The UNC undergraduates discovered that the RNA genome has a complex higher-order structure with three domains, each of which corresponds to an essential viral function. This work is likely to broadly inform our understanding of the role of genome structure in the infectivity and pathogenesis of many RNA viruses, including those that infect humans.
The work was carried out as part of the UNC Undergraduate Transcriptome Project, an NSF-funded program developed in the Weeks Laboratory, designed to help undergraduates explore their potential for independent creativity, to fuel their passion for science, and to be a model for engaging undergraduates in a research university.
Published in Macromolecules, Jason Rochette in the Ashby Group describes how the synthesis of a library of poly(ester urethane)s (PEUs) containing pendant photoresponsive moieties afforded through the incorporation of one of two novel bifunctional monomers resulted in degradable materials with a range of tunable thermal and mechanical properties.
Examination of these materials under physiological conditions displayed tunable degradation with rates faster than PCL-based materials, and initial biocompatibility studies exhibited negligible cytotoxicity for HeLa cells based on results of ATP assay. The ability to tune thermal properties also allowed specific polymer compositions to boast transition temperatures within a range of applicable temperature for thermal shape memory.
Photoresists are light-sensitive resins used in a variety of technological applications. In most applications, however, photoresists are generally used as sacrificial layers or a structural layer that remains on the fabrication substrate. Researchers in the Allbritton Group, as described in the Journal of Micromechanics and Microengineering, have fabricated thin layers of patterned 1002F photoresist released to form a freestanding film. Films of thickness in the range of 4.5–250 µm were patterned with through-holes to a resolution of 5 µm and an aspect ratio of up to 6:1. Photoresist films could be reliably released from the substrate after a 12 h immersion in water. The Young's modulus of a 50 µm-thick film was 1.43 ± 0.20 GPa.

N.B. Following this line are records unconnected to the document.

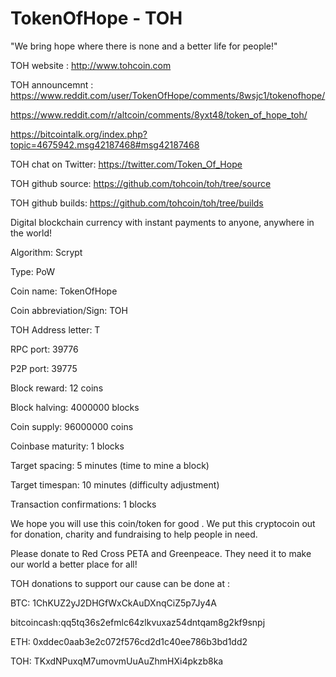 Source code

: # TokenOfHope - TOH

"We bring hope where there is none and a better life for people!"

TOH website : http://www.tohcoin.com

TOH announcemnt : https://www.reddit.com/user/TokenOfHope/comments/8wsjc1/tokenofhope/

https://www.reddit.com/r/altcoin/comments/8yxt48/token_of_hope_toh/

https://bitcointalk.org/index.php?topic=4675942.msg42187468#msg42187468

TOH chat on Twitter: https://twitter.com/Token_Of_Hope

TOH github source: https://github.com/tohcoin/toh/tree/source

TOH github builds: https://github.com/tohcoin/toh/tree/builds

Digital blockchain currency with instant payments to anyone, anywhere in the world! 

Algorithm: Scrypt

Type: PoW

Coin name: TokenOfHope

Coin abbreviation/Sign: TOH

TOH Address letter: T

RPC port: 39776

P2P port: 39775

Block reward: 12 coins

Block halving: 4000000 blocks

Coin supply: 96000000 coins

Coinbase maturity: 1 blocks

Target spacing: 5 minutes (time to mine a block)

Target timespan: 10 minutes (difficulty adjustment)

Transaction confirmations: 1 blocks


We hope you will use this coin/token for good . We put this cryptocoin out for donation, charity and fundraising to help people in need.

Please donate to Red Cross PETA and Greenpeace. They need it to make our world a better place for all!

TOH donations to support our cause can be done at :

BTC: 1ChKUZ2yJ2DHGfWxCkAuDXnqCiZ5p7Jy4A

bitcoincash:qq5tq36s2efmlc64zlkvuxaz54dntqam8g2kf9snpj

ETH: 0xddec0aab3e2c072f576cd2d1c40ee786b3bd1dd2

TOH: TKxdNPuxqM7umovmUuAuZhmHXi4pkzb8ka

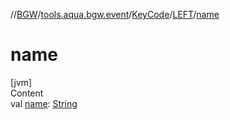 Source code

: //[BGW](../../../../index.md)/[tools.aqua.bgw.event](../../index.md)/[KeyCode](../index.md)/[LEFT](index.md)/[name](name.md)



# name  
[jvm]  
Content  
val [name](name.md): [String](https://kotlinlang.org/api/latest/jvm/stdlib/kotlin/-string/index.html)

The investigators demonstrated the use of the films as stencils for patterning sputtered metal onto a surface, and these 1002F stencils were used multiple times without deterioration in feature quality. Furthermore, the films provided biocompatible, transparent surfaces of low autofluorescence on which cells could be grown. Culture of cells on a film with an isolated small pore enabled a single cell to be accessed through the underlying channel and loaded with exogenous molecules independently of nearby cells. Thus 1002F photoresist was patterned into thin, flexible, free-standing films that will have numerous applications in the biological and MEMS fields.